The most common drive for a client to want to do this comes from, in my experience, care home fee planning. There is no escaping the fact that care, whether it be residential or nursing, is expensive and clients do not want their loved ones’ inheritance to be swallowed up by this when they could potentially get financial help from the authorities.
An example would be as follows.
Homer and Marge own their home, 43 Evergreen Terrace, Springfield. They have three adult children, Bart, Lisa and Maggie. Homer and Marge are in their late 70s and they are concerned that their cash assets are not enough to pay for care if they require it and therefore, 43 Evergreen Terrace would be taken into account in a financial means assessment. Homer and Marge therefore want to gift their home to their children now but continue to live in it until such time as they no longer can.
There are however many considerations which Homer and Marge must bear in mind when making this life altering decision. These considerations may not be applicable to all clients however, it is important that they consider the following.
Firstly, if the client is at a time in their lives where care assistance is right around the corner for them, and they then decide to gift their property, they could be seen to be deliberately depriving themselves of their property to avoid paying for their care. In this event, the local authority could disregard the gift and take the value of the property into consideration when carrying out their financial means assessment.

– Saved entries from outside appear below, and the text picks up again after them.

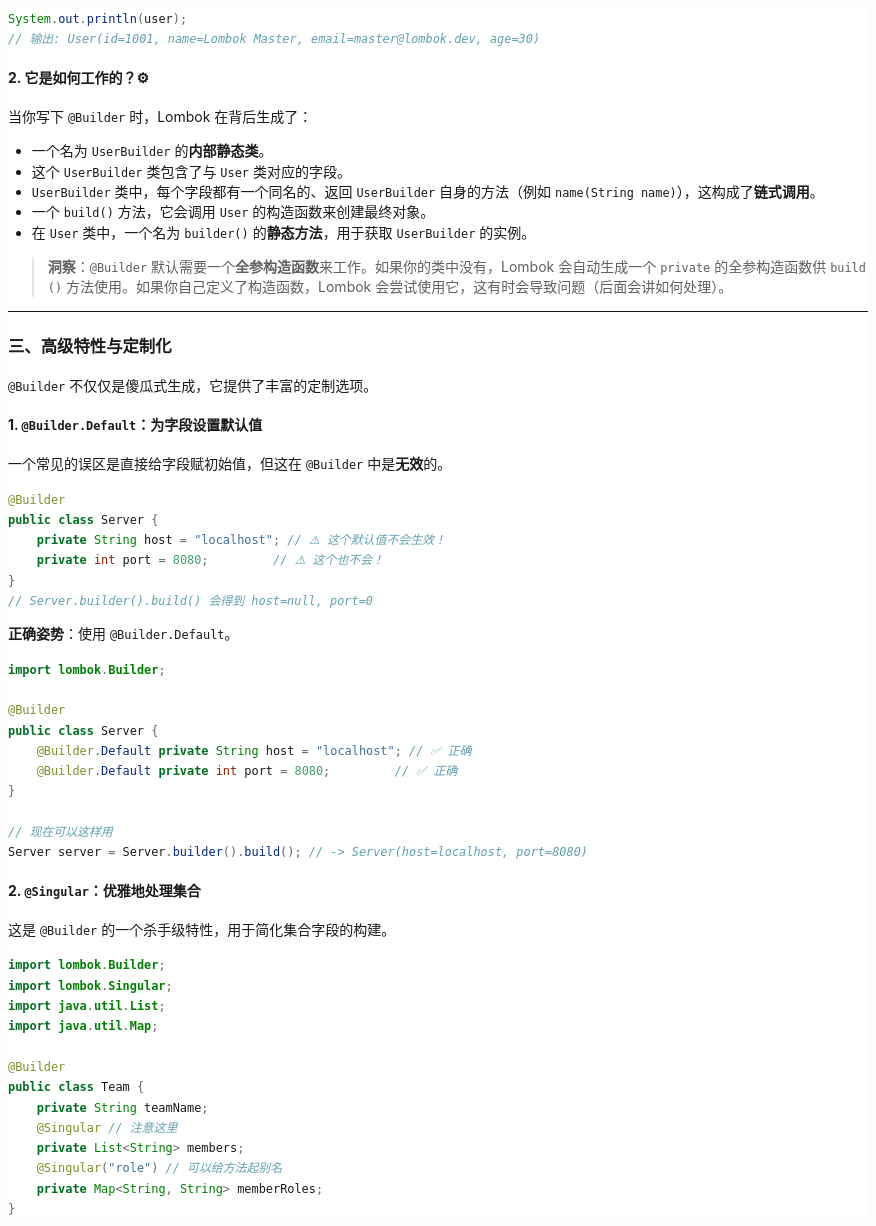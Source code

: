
 ```java
System.out.println(user);
// 输出: User(id=1001, name=Lombok Master, email=master@lombok.dev, age=30)
```

#### 2. 它是如何工作的？⚙️

当你写下 `@Builder` 时，Lombok 在背后生成了：
*   一个名为 `UserBuilder` 的**内部静态类**。
*   这个 `UserBuilder` 类包含了与 `User` 类对应的字段。
*   `UserBuilder` 类中，每个字段都有一个同名的、返回 `UserBuilder` 自身的方法（例如 `name(String name)`），这构成了**链式调用**。
*   一个 `build()` 方法，它会调用 `User` 的构造函数来创建最终对象。
*   在 `User` 类中，一个名为 `builder()` 的**静态方法**，用于获取 `UserBuilder` 的实例。

> **洞察**：`@Builder` 默认需要一个**全参构造函数**来工作。如果你的类中没有，Lombok 会自动生成一个 `private` 的全参构造函数供 `build()` 方法使用。如果你自己定义了构造函数，Lombok 会尝试使用它，这有时会导致问题（后面会讲如何处理）。

---

### 三、高级特性与定制化

`@Builder` 不仅仅是傻瓜式生成，它提供了丰富的定制选项。

#### 1. `@Builder.Default`：为字段设置默认值

一个常见的误区是直接给字段赋初始值，但这在 `@Builder` 中是**无效**的。

```java
@Builder
public class Server {
    private String host = "localhost"; // ⚠️ 这个默认值不会生效！
    private int port = 8080;         // ⚠️ 这个也不会！
}
// Server.builder().build() 会得到 host=null, port=0
```

**正确姿势**：使用 `@Builder.Default`。

```java
import lombok.Builder;

@Builder
public class Server {
    @Builder.Default private String host = "localhost"; // ✅ 正确
    @Builder.Default private int port = 8080;         // ✅ 正确
}

// 现在可以这样用
Server server = Server.builder().build(); // -> Server(host=localhost, port=8080)
```

#### 2. `@Singular`：优雅地处理集合

这是 `@Builder` 的一个杀手级特性，用于简化集合字段的构建。

```java
import lombok.Builder;
import lombok.Singular;
import java.util.List;
import java.util.Map;

@Builder
public class Team {
    private String teamName;
    @Singular // 注意这里
    private List<String> members;
    @Singular("role") // 可以给方法起别名
    private Map<String, String> memberRoles;
}
```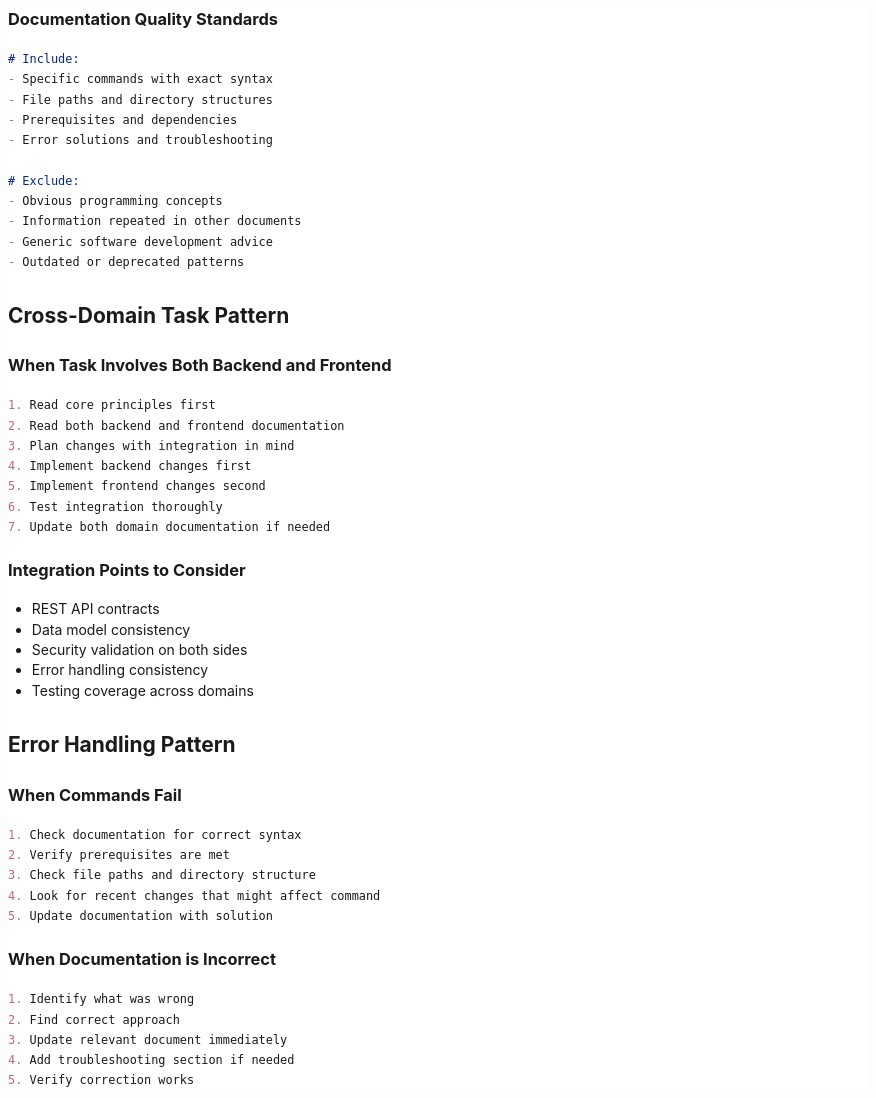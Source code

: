 ### Documentation Quality Standards
```markdown
# Include:
- Specific commands with exact syntax
- File paths and directory structures
- Prerequisites and dependencies
- Error solutions and troubleshooting

# Exclude:
- Obvious programming concepts
- Information repeated in other documents
- Generic software development advice
- Outdated or deprecated patterns
```

## Cross-Domain Task Pattern

### When Task Involves Both Backend and Frontend
```markdown
1. Read core principles first
2. Read both backend and frontend documentation
3. Plan changes with integration in mind
4. Implement backend changes first
5. Implement frontend changes second
6. Test integration thoroughly
7. Update both domain documentation if needed
```

### Integration Points to Consider
- REST API contracts
- Data model consistency
- Security validation on both sides
- Error handling consistency
- Testing coverage across domains

## Error Handling Pattern

### When Commands Fail
```markdown
1. Check documentation for correct syntax
2. Verify prerequisites are met
3. Check file paths and directory structure
4. Look for recent changes that might affect command
5. Update documentation with solution
```

### When Documentation is Incorrect
```markdown
1. Identify what was wrong
2. Find correct approach
3. Update relevant document immediately
4. Add troubleshooting section if needed
5. Verify correction works
```
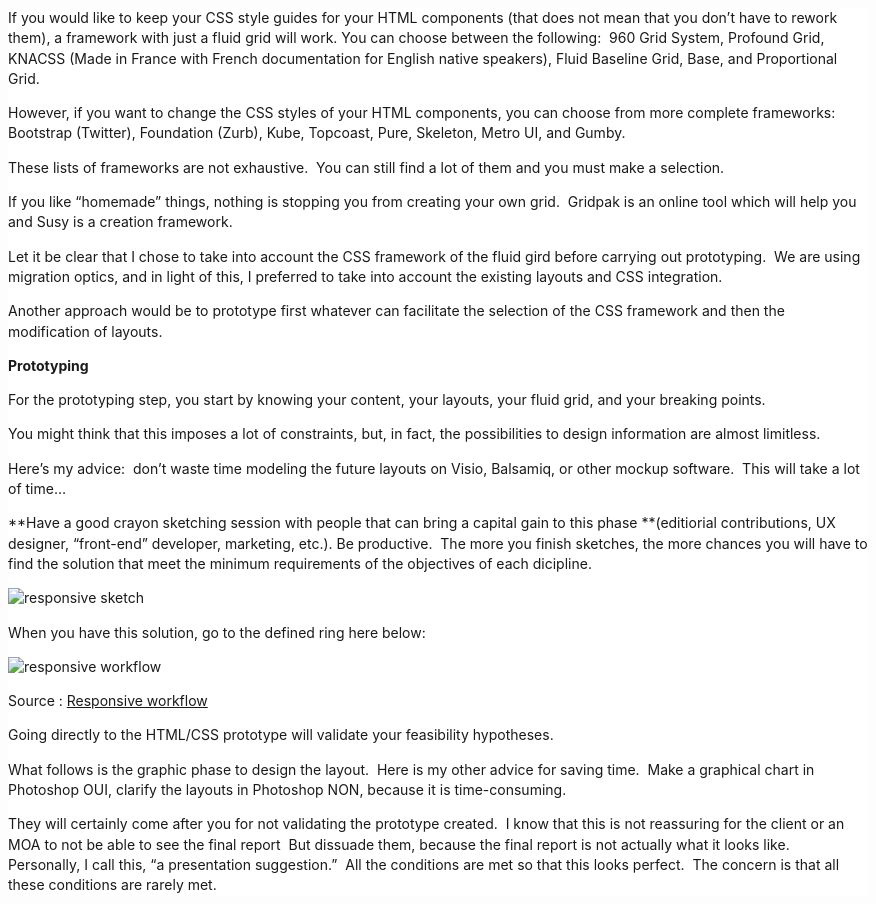 If you would like to keep your CSS style guides for your HTML components (that does not mean that you don’t have to rework them), a framework with just a fluid grid will work. You can choose between the following:  960 Grid System, Profound Grid, KNACSS (Made in France with French documentation for English native speakers), Fluid Baseline Grid, Base, and Proportional Grid.

However, if you want to change the CSS styles of your HTML components, you can choose from more complete frameworks:  Bootstrap (Twitter), Foundation (Zurb), Kube, Topcoast, Pure, Skeleton, Metro UI, and Gumby.

These lists of frameworks are not exhaustive.  You can still find a lot of them and you must make a selection.

If you like “homemade” things, nothing is stopping you from creating your own grid.  Gridpak is an online tool which will help you and Susy is a creation framework.

Let it be clear that I chose to take into account the CSS framework of the fluid gird before carrying out prototyping.  We are using migration optics, and in light of this, I preferred to take into account the existing layouts and CSS integration.

Another approach would be to prototype first whatever can facilitate the selection of the CSS framework and then the modification of layouts.

**Prototyping**

For the prototyping step, you start by knowing your content, your layouts, your fluid grid, and your breaking points.

You might think that this imposes a lot of constraints, but, in fact, the possibilities to design information are almost limitless.

Here’s my advice:  don’t waste time modeling the future layouts on Visio, Balsamiq, or other mockup software.  This will take a lot of time…

**Have a good crayon sketching session with people that can bring a capital gain to this phase **(editiorial contributions, UX designer, “front-end” developer, marketing, etc.). Be productive.  The more you finish sketches, the more chances you will have to find the solution that meet the minimum requirements of the objectives of each dicipline.

![responsive sketch](https://raw.githubusercontent.com/ippontech/blog-usa/master/images/2016/12/sketchResponsive.jpg)
  
When you have this solution, go to the defined ring here below:  

![responsive workflow](https://raw.githubusercontent.com/ippontech/blog-usa/master/images/2016/12/workflow.png)  

Source : [Responsive workflow](http://viljamis.com/blog/2012/responsive-workflow/ "Responsive workflow")

Going directly to the HTML/CSS prototype will validate your feasibility hypotheses.

What follows is the graphic phase to design the layout.  Here is my other advice for saving time.  Make a graphical chart in Photoshop OUI, clarify the layouts in Photoshop NON, because it is time-consuming.

They will certainly come after you for not validating the prototype created.  I know that this is not reassuring for the client or an MOA to not be able to see the final report  But dissuade them, because the final report is not actually what it looks like.  Personally, I call this, “a presentation suggestion.”  All the conditions are met so that this looks perfect.  The concern is that all these conditions are rarely met.
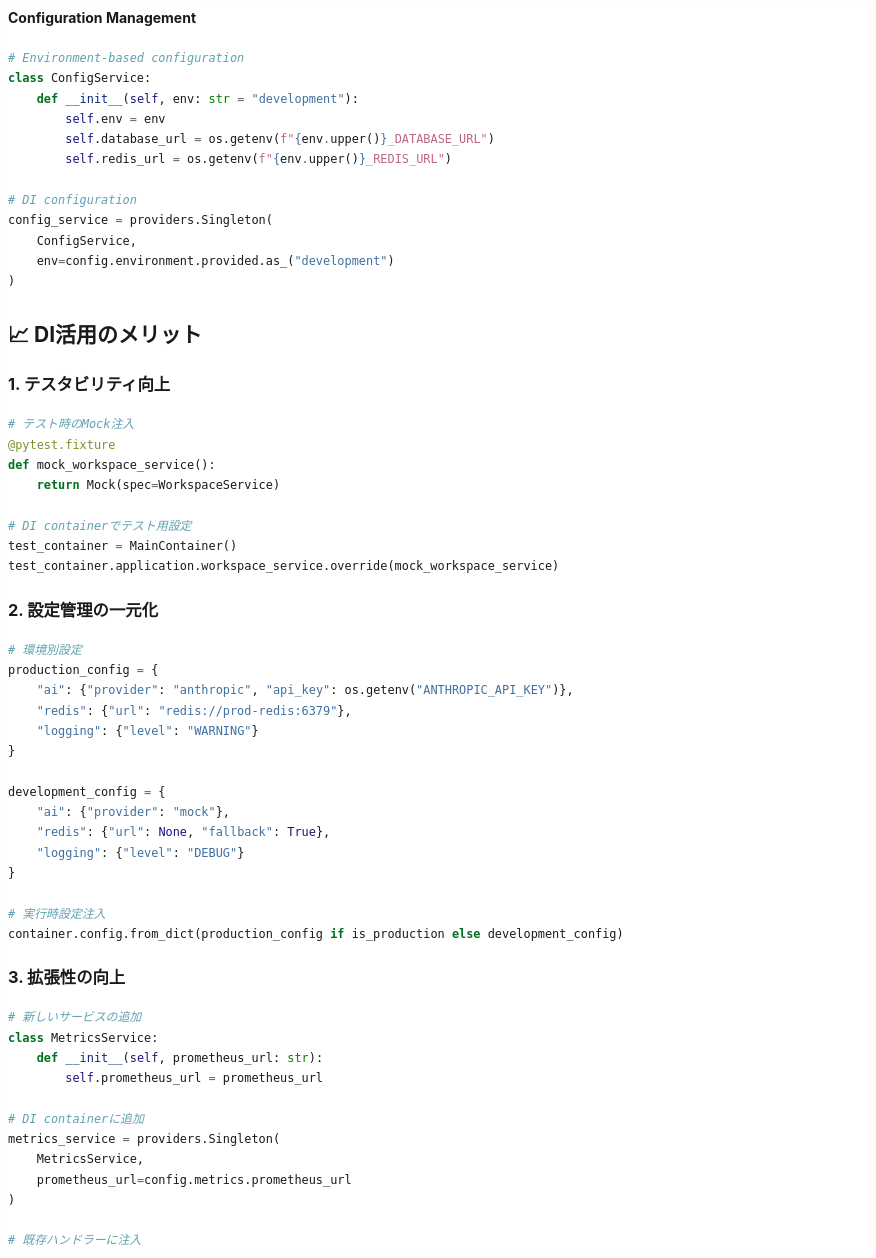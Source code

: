 #### Configuration Management
```python
# Environment-based configuration
class ConfigService:
    def __init__(self, env: str = "development"):
        self.env = env
        self.database_url = os.getenv(f"{env.upper()}_DATABASE_URL")
        self.redis_url = os.getenv(f"{env.upper()}_REDIS_URL")

# DI configuration
config_service = providers.Singleton(
    ConfigService,
    env=config.environment.provided.as_("development")
)
```

## 📈 DI活用のメリット

### 1. テスタビリティ向上
```python
# テスト時のMock注入
@pytest.fixture
def mock_workspace_service():
    return Mock(spec=WorkspaceService)

# DI containerでテスト用設定
test_container = MainContainer()
test_container.application.workspace_service.override(mock_workspace_service)
```

### 2. 設定管理の一元化
```python
# 環境別設定
production_config = {
    "ai": {"provider": "anthropic", "api_key": os.getenv("ANTHROPIC_API_KEY")},
    "redis": {"url": "redis://prod-redis:6379"},
    "logging": {"level": "WARNING"}
}

development_config = {
    "ai": {"provider": "mock"},
    "redis": {"url": None, "fallback": True},
    "logging": {"level": "DEBUG"}
}

# 実行時設定注入
container.config.from_dict(production_config if is_production else development_config)
```

### 3. 拡張性の向上
```python
# 新しいサービスの追加
class MetricsService:
    def __init__(self, prometheus_url: str):
        self.prometheus_url = prometheus_url

# DI containerに追加
metrics_service = providers.Singleton(
    MetricsService,
    prometheus_url=config.metrics.prometheus_url
)

# 既存ハンドラーに注入
```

The client should also consider the individual circumstances of their loved one. Is the loved one financially stable, or is there a risk that they could be declared bankrupt? If the loved one married and is their marriage stable? These questions should also be considered as if they are declared bankrupt or if they begin divorce proceeds, the house will be their asset and would be brought into those proceedings.
There is however, one factor that the client never considers. If they gift their property, meaning that the legal title vests with their loved one, and they wish to remain in the property until such time as they no longer can, they are putting themselves in a vulnerable position. The property would no lover be theirs and their loved one could sell the property leaving them homeless. This is a real possibility albeit an extreme one.
Legal implications aside however, the client’s property is theirs. No doubt they have worked so very hard in their lifetime to own their home. Does it not follow therefore that they should enjoy the benefits of having financial security? One such benefit is having the best care that their money can buy, being comfortable and well looked after in their later years.